Imagine having the power to rid the environment of the adverse effects of greenhouse gas emissions emitted by 150 cars!

Well, a plastic bag producer in Morocco, Multisac, did just that.

It also managed to reduce 12 per cent of its annual electricity bill by introducing renewable energy technology to its factory, facilitated by the Morocco Sustainable Energy Financing Facility (MorSEFF), a credit line developed by the European Bank for Reconstruction and Development (EBRD) and co-financed by the European Investment Bank (EIB), the Agence Française de Developpement (AFD) and the Kreditanstalt für Wiederaufbau (KfW).

This project was made possible through an investment under MorSEFF,  which is a €110 million credit facility dedicated to financing energy efficiency and small-scale renewable energy investments of private companies in Morocco, with donor support from the European Union (EU) and the SEMED Multi Donor Account*.

Multisac specialises in producing woven polypropylene bags for the agro-industry. The company believes in the importance of leading an environmentally safe sector and aims to reduce its energy bill and production costs leading to improved competitiveness, explained Mehdi Iraqi, its General Director.

That’s why its management decided to install photovoltaic plant (PV plant) on the roof of the production workshop over a total area of 6,000 m2. This installation is expected to produce around 689 MWh/ year, reducing the company’s energy bill as well as decreasing greenhouse gas emissions by 700 tonnes of CO2 emissions a year.

Morocco’s only plentiful natural source of energy is the sun: the country enjoys 330 to 350 days of sunshine each year.

To make use of this “cheap” resource, Morocco is leading a huge solar panel system initiative, hoping to construct five large-scale solar-power plants which are expected to provide approximately two-fifths of the nation’s energy by 2020.

Multisac’s adoption of this energy-saving technology will contribute to Morocco’s plans to reach 42 per cent of installed power capacity with renewables by 2020. Morocco faces challenges in the areas of energy security, sustainability and affordability due to high energy demand, which is expected to triple by 2030

“We produce around 200 million bags a year, serving the Moroccan and West African markets,” said Mr Iraqi. “We invest annually in expanding the capacity of our projects, introducing new technologies suitable for our sector and, more importantly, that work with more energy efficiency.”

Multisac obtained the lease for the construction of the photovoltaic installation by the local leasing company Maghrebail, part of the BMCE bank of Africa. With the support of the EU and the SEMED MDA, Multisac was provided with free advice on equipment choice, return on investment, maintenance and risk assessment of the solar PV plant, which ensures the project is financially viable in the long term.

In addition, at the end of the project the company received an incentive payment funded by the EU, which was an equivalent to 10 per cent of the lease value.
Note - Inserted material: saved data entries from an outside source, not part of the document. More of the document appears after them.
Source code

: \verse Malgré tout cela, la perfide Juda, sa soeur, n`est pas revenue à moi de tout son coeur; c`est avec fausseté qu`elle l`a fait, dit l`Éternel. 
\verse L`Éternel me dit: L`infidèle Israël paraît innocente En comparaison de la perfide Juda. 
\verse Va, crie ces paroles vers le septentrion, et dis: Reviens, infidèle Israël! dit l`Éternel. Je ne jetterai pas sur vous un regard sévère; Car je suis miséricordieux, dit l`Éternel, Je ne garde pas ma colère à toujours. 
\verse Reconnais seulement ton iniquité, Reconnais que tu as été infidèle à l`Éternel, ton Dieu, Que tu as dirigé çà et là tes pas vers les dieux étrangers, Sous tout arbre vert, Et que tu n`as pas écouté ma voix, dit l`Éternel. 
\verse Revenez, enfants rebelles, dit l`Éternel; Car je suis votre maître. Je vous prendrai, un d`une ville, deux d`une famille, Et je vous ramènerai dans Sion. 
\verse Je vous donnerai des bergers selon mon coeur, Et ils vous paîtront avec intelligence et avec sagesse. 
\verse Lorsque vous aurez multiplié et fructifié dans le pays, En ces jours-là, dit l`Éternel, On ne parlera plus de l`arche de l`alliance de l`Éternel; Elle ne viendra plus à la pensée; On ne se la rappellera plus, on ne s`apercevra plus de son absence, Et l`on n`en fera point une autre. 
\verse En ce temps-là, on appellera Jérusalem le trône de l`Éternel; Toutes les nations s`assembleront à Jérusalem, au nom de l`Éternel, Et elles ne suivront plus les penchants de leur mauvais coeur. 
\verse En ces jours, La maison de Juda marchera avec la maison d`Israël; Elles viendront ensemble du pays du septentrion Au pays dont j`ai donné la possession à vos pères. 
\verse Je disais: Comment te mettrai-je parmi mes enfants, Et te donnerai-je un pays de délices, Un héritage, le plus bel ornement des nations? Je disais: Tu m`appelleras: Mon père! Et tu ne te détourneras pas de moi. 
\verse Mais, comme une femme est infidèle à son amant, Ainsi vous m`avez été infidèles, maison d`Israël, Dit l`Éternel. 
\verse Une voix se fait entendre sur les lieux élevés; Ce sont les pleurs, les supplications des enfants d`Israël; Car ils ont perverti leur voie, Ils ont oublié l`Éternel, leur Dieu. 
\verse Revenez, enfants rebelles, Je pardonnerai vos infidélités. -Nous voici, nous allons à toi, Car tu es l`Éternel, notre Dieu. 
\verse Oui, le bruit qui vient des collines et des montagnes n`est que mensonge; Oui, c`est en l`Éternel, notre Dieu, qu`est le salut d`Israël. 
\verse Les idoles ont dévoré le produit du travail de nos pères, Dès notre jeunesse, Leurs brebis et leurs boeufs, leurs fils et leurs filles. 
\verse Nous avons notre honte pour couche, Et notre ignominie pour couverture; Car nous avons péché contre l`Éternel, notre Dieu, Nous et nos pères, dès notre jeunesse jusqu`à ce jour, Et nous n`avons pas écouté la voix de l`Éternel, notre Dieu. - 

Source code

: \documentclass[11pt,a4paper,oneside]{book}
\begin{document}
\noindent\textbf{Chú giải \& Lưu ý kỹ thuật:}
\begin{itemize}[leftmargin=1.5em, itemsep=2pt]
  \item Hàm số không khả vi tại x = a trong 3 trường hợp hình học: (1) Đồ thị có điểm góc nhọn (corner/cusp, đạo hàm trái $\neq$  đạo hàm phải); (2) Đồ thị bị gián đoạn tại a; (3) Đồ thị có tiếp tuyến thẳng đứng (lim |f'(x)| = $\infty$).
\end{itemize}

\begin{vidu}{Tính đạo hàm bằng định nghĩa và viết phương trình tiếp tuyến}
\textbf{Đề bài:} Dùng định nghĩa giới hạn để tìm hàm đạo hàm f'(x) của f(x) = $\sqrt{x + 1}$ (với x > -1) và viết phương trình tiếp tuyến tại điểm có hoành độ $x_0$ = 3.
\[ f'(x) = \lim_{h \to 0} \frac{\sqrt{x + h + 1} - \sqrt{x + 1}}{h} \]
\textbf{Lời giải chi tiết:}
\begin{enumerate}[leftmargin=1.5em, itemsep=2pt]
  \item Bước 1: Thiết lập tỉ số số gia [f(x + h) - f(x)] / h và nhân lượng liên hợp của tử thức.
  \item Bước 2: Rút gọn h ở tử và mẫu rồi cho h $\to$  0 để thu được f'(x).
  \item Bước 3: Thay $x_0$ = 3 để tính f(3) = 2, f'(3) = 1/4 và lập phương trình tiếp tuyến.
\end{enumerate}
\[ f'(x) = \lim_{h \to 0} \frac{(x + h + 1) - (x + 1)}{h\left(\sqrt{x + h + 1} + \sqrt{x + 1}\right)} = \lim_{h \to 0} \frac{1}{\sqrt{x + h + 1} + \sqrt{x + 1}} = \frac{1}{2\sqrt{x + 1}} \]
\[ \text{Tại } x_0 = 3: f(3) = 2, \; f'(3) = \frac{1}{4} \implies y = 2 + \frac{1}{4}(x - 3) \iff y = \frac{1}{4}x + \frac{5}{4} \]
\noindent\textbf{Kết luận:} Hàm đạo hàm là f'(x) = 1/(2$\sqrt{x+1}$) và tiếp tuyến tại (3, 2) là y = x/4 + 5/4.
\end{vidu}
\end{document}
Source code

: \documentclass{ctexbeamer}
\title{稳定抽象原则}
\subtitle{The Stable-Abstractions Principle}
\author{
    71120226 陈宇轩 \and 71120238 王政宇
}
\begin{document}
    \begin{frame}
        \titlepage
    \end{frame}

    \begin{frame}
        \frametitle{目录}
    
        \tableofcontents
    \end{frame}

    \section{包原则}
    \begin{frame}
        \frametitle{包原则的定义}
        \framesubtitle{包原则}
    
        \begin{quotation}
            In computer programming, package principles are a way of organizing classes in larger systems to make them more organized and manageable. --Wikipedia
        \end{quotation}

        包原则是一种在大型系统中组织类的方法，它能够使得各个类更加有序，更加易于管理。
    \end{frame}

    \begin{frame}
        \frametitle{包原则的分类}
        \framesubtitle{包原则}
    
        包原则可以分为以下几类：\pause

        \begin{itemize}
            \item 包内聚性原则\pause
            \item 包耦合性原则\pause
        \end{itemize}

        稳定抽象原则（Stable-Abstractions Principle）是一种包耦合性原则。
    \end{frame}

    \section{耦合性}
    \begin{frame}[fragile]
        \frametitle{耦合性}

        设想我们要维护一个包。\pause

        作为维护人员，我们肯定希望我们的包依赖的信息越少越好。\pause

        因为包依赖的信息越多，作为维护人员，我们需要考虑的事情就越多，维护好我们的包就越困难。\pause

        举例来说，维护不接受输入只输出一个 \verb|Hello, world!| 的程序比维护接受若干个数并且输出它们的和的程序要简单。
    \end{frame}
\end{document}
Claudia Wiedey, EU Ambassador in Morocco, adds: “The European contribution to MorSEFF is an essential component of EU support to the Moroccan transition towards a green economy, where the private sector and in particular SMEs have a crucial role to play.”

Sofia Zizi, Multisac’s Finance Manager, was pleased with the results of the PV plant project.

He said: “we noted results in electricity production of 831,000 kWh in the first year, corresponding to 12 per cent of our electricity needs, hence a decrease in our electricity bills. Adopting an environmentally responsible approach is particularly important to Multisac.”

In Morocco, the EBRD focuses on supporting sustainable energy, direct and indirect financing of private enterprises and infrastructure reform.

To date, the EBRD has invested €1,348 million in 31 projects in Morocco of which 44 per cent in the private sector.

*The SEMED MDA donors are: Australia, Finland, France, Germany, Italy, the Netherlands, Norway, Sweden, Taipei China and the United Kingdom.